WHAT THE TASK REQUIRES: Output only the lines below that start at the line containing "L'algorithme BGLR-T + klUCB" and end at the line containing "the selection of", with both ends kept.

RECORDS FOR THIS TASK:
▬▬▬▬▬▬▬▬▬▬

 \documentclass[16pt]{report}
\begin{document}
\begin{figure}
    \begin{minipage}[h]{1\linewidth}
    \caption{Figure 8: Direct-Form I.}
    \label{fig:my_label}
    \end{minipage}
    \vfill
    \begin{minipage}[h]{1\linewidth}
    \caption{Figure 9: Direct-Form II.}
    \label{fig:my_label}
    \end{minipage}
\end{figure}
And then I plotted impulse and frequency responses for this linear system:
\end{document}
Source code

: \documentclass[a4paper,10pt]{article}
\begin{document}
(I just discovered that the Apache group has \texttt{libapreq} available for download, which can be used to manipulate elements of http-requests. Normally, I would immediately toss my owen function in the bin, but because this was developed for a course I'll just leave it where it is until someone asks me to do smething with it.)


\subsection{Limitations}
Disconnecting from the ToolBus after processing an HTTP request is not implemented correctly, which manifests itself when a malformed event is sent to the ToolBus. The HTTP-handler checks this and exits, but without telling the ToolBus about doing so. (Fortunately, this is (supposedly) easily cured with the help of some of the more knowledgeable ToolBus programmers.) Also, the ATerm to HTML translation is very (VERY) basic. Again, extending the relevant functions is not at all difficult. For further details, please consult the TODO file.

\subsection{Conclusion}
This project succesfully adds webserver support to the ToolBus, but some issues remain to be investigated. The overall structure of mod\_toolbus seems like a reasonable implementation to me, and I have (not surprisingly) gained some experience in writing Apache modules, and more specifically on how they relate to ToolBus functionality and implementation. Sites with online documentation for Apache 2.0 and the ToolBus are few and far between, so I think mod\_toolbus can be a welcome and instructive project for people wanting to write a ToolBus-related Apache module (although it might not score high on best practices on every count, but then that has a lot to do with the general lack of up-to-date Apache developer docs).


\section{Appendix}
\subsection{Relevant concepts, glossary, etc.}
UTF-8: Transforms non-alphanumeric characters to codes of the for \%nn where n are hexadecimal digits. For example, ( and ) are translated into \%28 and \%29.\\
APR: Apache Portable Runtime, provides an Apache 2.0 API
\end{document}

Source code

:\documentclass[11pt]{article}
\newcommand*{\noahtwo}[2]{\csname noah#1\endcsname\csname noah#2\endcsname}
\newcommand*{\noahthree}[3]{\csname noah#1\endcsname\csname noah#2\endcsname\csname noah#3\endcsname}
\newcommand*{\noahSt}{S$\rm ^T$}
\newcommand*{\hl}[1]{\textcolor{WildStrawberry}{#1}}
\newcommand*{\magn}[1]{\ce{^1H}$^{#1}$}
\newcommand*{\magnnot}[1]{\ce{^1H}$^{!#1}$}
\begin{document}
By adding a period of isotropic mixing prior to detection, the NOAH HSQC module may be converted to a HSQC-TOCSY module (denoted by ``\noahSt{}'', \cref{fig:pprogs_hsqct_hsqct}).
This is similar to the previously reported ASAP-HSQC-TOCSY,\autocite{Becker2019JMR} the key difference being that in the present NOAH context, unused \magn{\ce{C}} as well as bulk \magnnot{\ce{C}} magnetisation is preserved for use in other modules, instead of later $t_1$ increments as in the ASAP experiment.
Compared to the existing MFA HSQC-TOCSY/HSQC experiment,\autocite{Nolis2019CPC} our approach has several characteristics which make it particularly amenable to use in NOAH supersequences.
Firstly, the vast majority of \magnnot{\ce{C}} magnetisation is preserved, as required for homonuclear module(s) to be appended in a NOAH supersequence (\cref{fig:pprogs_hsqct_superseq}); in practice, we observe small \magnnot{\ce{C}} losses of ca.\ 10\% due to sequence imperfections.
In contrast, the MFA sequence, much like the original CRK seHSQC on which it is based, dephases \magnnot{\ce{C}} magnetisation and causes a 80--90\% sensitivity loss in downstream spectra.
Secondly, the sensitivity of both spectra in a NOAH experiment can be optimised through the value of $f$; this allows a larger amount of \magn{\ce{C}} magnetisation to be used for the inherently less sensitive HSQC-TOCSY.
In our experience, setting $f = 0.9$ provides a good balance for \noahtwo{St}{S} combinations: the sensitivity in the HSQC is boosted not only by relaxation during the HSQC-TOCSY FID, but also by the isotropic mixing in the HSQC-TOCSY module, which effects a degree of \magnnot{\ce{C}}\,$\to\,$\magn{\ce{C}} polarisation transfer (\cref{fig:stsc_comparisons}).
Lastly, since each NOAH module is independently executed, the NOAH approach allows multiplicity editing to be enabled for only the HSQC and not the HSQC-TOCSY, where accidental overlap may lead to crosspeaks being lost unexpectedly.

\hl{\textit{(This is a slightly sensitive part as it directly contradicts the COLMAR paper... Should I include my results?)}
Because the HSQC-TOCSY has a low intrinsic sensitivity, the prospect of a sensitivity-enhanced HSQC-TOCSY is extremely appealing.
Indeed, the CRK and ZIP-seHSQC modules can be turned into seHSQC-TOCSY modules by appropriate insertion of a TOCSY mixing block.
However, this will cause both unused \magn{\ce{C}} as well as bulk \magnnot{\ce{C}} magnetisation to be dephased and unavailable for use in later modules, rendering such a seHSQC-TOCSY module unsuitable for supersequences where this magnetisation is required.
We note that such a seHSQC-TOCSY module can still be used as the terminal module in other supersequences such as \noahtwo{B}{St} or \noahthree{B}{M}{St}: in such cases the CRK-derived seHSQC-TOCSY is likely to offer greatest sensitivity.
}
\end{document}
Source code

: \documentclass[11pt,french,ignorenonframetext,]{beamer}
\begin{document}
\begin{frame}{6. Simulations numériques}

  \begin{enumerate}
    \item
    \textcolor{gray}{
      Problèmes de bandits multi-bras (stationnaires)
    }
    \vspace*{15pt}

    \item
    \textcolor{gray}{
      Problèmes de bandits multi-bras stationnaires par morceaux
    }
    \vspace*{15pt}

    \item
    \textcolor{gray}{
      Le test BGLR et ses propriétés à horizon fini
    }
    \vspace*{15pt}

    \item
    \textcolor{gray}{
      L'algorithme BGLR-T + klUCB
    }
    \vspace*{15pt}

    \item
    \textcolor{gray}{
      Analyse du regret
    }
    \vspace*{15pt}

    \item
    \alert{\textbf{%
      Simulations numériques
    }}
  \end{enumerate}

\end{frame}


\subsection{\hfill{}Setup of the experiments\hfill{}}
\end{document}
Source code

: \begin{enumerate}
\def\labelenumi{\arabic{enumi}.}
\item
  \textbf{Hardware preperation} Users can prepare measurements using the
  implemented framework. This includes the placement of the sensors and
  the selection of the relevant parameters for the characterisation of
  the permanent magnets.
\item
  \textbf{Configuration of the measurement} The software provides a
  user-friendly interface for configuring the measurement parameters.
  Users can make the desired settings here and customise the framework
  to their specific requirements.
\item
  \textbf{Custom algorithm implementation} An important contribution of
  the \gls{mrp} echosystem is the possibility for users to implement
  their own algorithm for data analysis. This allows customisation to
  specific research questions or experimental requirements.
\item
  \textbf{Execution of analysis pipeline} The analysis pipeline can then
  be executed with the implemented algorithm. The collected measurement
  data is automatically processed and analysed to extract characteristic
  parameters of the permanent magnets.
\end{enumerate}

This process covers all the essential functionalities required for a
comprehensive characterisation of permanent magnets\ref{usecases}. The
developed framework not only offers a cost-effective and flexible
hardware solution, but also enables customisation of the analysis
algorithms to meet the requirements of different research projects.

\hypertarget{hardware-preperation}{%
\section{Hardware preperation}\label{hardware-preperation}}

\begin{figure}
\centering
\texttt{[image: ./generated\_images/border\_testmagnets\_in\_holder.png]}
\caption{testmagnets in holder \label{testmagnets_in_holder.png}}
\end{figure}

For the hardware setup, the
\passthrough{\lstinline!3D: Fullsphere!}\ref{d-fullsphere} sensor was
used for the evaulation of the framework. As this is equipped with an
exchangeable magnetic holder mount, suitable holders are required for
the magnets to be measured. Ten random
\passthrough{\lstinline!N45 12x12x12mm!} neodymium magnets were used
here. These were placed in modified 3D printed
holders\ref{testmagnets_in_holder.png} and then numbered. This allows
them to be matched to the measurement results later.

▬▬▬▬▬▬▬▬▬▬

REPLY:
      L'algorithme BGLR-T + klUCB
    }
    \vspace*{15pt}

    \item
    \textcolor{gray}{
      Analyse du regret
    }
    \vspace*{15pt}

    \item
    \alert{\textbf{%
      Simulations numériques
    }}
  \end{enumerate}

\end{frame}


\subsection{\hfill{}Setup of the experiments\hfill{}}
\end{document}
Source code

: \begin{enumerate}
\def\labelenumi{\arabic{enumi}.}
\item
  \textbf{Hardware preperation} Users can prepare measurements using the
  implemented framework. This includes the placement of the sensors and
  the selection of the relevant parameters for the characterisation of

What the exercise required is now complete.